In determining the tensional status, we use a single flat jack applied to a point of the structure. This methodology is based on the variation of the tensional status of a small portion of the wall.

First, we have to cancel the stress state by making cuts horizontally and perpendicular to the surface. Then, the initial condition is restored with the use of a flat jack.  Cancelling the stress state, the two sections of wall divided by the cut tend to move towards each other: which was determined in two symmetrically opposite points relative to the cut. The flat jack is placed in the cut and its pressure is gradually increased until the closure due to the cut in the wall is eliminated. Now, the force applied by the jack to the wall is equal to that present before the cut was made, correcting certain factors relating to the ratio between the area of the cut and that of the jack, as well the rigidity of the latter. The two sections of wall are controlled by measuring their convergence at different points, using a removable mechanical deformometer. It is important that each point of measurement be positioned on a section of wall which spans the cut.

To determine the modulus of elasticity, the aim is to determine the local deformability of the masonry wall and run an analysis of the stress/deformation law. This test examines a small section of wall affected by mono-axial compression exercised by two flat jack located in two cuts perpendicular to the surface, at a certain distance. Now, the force applied by the jack to the wall is corrected by certain factors relating to the ratio between the area of the cut and that of the jack, as well the characteristics of the latter.

Equipment:

Hydraulic pump equipped with pressure gauge and high radial stiffness hydraulic pipes capable of bearing the predicted pressures, equipped with a check valve cocks and a two-way manifold.

 

Composed of two special steel panels, they may be rectangular or semicircular. The flat jack must be calibrated for its pressure/force/deformation ratings.

 

Deformation measurement

Instrument with high precision mechanics equipped with a comparator, also known as removable extensometer.

 

Endoscopies

The endoscopic survey enables direct visual inspection of the cavity and parts of the wall which are otherwise inaccessible, inside the thickness of the masonry. By inserting a small endoscopic probe in holes of dia. 20 mm (minimum), one can study the surface of the hole to determine the stratigraphy of the masonry, including the types of material and presence of gaps. This can be done with flexible or rigid equipment, jointed and unjointed, with lighting. Depending on the type of used equipment, can change the diameter of the hole at the maximum inspection depth.
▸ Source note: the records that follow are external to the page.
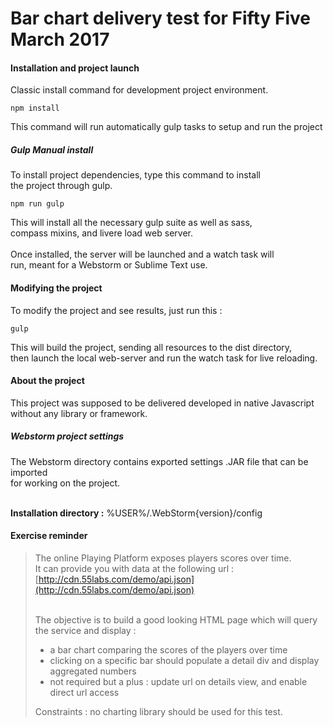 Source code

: Bar chart delivery test for Fifty Five March 2017
=================================================

#### Installation and project launch
Classic install command for development project environment.
```
npm install
```
This command will run automatically gulp tasks to setup and run the project

##### Gulp Manual install
To install project dependencies, type this command to install<br>
the project through gulp.
```
npm run gulp
```
This will install all the necessary gulp suite as well as sass,<br>
compass mixins, and livere load web server.<br><br>
Once installed, the server will be launched and a watch task will<br>
run, meant for a Webstorm or Sublime Text use.

#### Modifying the project
To modify the project and see results, just run this :
```
gulp
```
This will build the project, sending all resources to the dist directory,<br>
then launch the local web-server and run the watch task for live reloading.

#### About the project
This project was supposed to be delivered developed in native Javascript<br>
without any library or framework.

##### Webstorm project settings
The Webstorm directory contains exported settings .JAR file that can be imported<br>
for working on the project.<br><br>

<b>Installation directory :</b> %USER%/.WebStorm{version}/config

#### Exercise reminder
>The online Playing Platform exposes players scores over time.<br>
>It can provide you with data at the following url :<br>
>[http://cdn.55labs.com/demo/api.json](http://cdn.55labs.com/demo/api.json)<br><br>
> 
>The objective is to build a good looking HTML page which will query the service and display :
> - a bar chart comparing the scores of the players over time
> - clicking on a specific bar should populate a detail div and display aggregated numbers
> - not required but a plus : update url on details view, and enable direct url access
> 
> Constraints : no charting library should be used for this test. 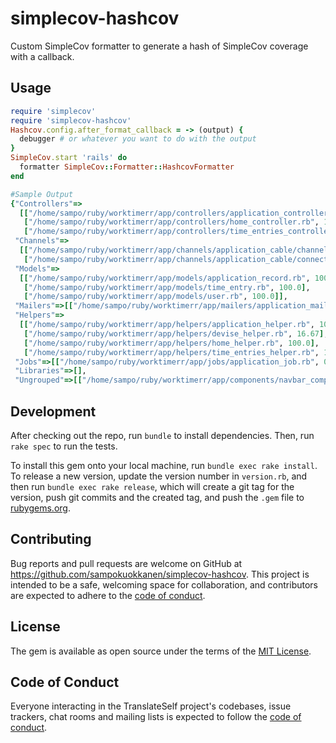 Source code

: # simplecov-hashcov

Custom SimpleCov formatter to generate a hash of SimpleCov coverage with a callback.

## Usage

```Ruby
require 'simplecov'
require 'simplecov-hashcov'
Hashcov.config.after_format_callback = -> (output) {
  debugger # or whatever you want to do with the output
}
SimpleCov.start 'rails' do
  formatter SimpleCov::Formatter::HashcovFormatter
end

#Sample Output
{"Controllers"=>
  [["/home/sampo/ruby/worktimerr/app/controllers/application_controller.rb", 100.0],
   ["/home/sampo/ruby/worktimerr/app/controllers/home_controller.rb", 100.0],
   ["/home/sampo/ruby/worktimerr/app/controllers/time_entries_controller.rb", 96.0]],
 "Channels"=>
  [["/home/sampo/ruby/worktimerr/app/channels/application_cable/channel.rb", 0.0],
   ["/home/sampo/ruby/worktimerr/app/channels/application_cable/connection.rb", 100.0]],
 "Models"=>
  [["/home/sampo/ruby/worktimerr/app/models/application_record.rb", 100.0],
   ["/home/sampo/ruby/worktimerr/app/models/time_entry.rb", 100.0],
   ["/home/sampo/ruby/worktimerr/app/models/user.rb", 100.0]],
 "Mailers"=>[["/home/sampo/ruby/worktimerr/app/mailers/application_mailer.rb", 0.0]],
 "Helpers"=>
  [["/home/sampo/ruby/worktimerr/app/helpers/application_helper.rb", 100.0],
   ["/home/sampo/ruby/worktimerr/app/helpers/devise_helper.rb", 16.67],
   ["/home/sampo/ruby/worktimerr/app/helpers/home_helper.rb", 100.0],
   ["/home/sampo/ruby/worktimerr/app/helpers/time_entries_helper.rb", 100.0]],
 "Jobs"=>[["/home/sampo/ruby/worktimerr/app/jobs/application_job.rb", 0.0]],
 "Libraries"=>[],
 "Ungrouped"=>[["/home/sampo/ruby/worktimerr/app/components/navbar_component.rb", 100.0]]}
```

## Development

After checking out the repo, run `bundle` to install dependencies. Then, run `rake spec` to run the tests.

To install this gem onto your local machine, run `bundle exec rake install`. To release a new version, update the version number in `version.rb`, and then run `bundle exec rake release`, which will create a git tag for the version, push git commits and the created tag, and push the `.gem` file to [rubygems.org](https://rubygems.org).

## Contributing

Bug reports and pull requests are welcome on GitHub at https://github.com/sampokuokkanen/simplecov-hashcov. This project is intended to be a safe, welcoming space for collaboration, and contributors are expected to adhere to the [code of conduct](https://github.com/[USERNAME]/translate_self/blob/master/CODE_OF_CONDUCT.md).

## License

The gem is available as open source under the terms of the [MIT License](https://opensource.org/licenses/MIT).

## Code of Conduct

Everyone interacting in the TranslateSelf project's codebases, issue trackers, chat rooms and mailing lists is expected to follow the [code of conduct](https://github.com/[USERNAME]/translate_self/blob/master/CODE_OF_CONDUCT.md).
It is important to use metric references when performing the survey.

Mortar penetrometer

This instrument measures the response of mortar to needle penetration and correlates it to the mechanical performance of the material. The non-destructive testing performed through use of the penetrometer has the aim of providing information regarding the resistance of mortar joints to a steel needle driven using strikes generated with constant energy. The result that the penetrometer provides therefore regard penetration depth (expressed in millimetres) on the number of strikes. The mortar penetrometer provides information regarding the quality and homogeneity of mortar both along its thickness and compared to different points of the structure under examination. Correlation curves can be used to obtain an indicative estimate of the mechanical resistance of the mortar in relation to the penetration depth. The penetrometric test is non destructive since the depth of penetration of the needle enables us to estimate the mechanical strength of the mortar.

Shove test (Shear)

                                               

The Shove test (Shear), combined with the single plate jack test enables us to characterise the resistance to shear of the masonry on site, by measuring its effective resistance to shear t0. This may be done directly, by displacing an element of the masonry with a hydraulic piston, or with flat jacks applied vertically in the wall. Combined with the flat jack test, the shear test provides all the information required for the mechanical characterisation of the wall. The test consisting in displacing an element of masonry, isolated laterally from the rest of the wall, horizontally. The horizontal force is applied by a cylindrical jack inserted into the wall.

Thermography

The term “Thermography” refers to a two dimensional false colour imaging method which represents the electromagnetic radiation emitted by any object above absolute zero ((-273,16°C). This radiation is normally emitted at a wavelength which is not visible to the naked eye. The advantage of this technique is that many measurements can be made simultaneously which, when processed, yield a thermal image of the object. Furthermore, since the measurements are made at a distance, without contact, the method does not affect the thermal condition of the object. Due to the diverse properties of the objects, they respond differently and have different temperatures when subjected to different thermal stresses. The operator exploits this fact to detect differences in the materials or structural faults.

Radar

Radar measurement is a non-destructive method. By means of a series of radar measurements of the surface of the object, it is possible to identify some existing “anomalies” in the structure.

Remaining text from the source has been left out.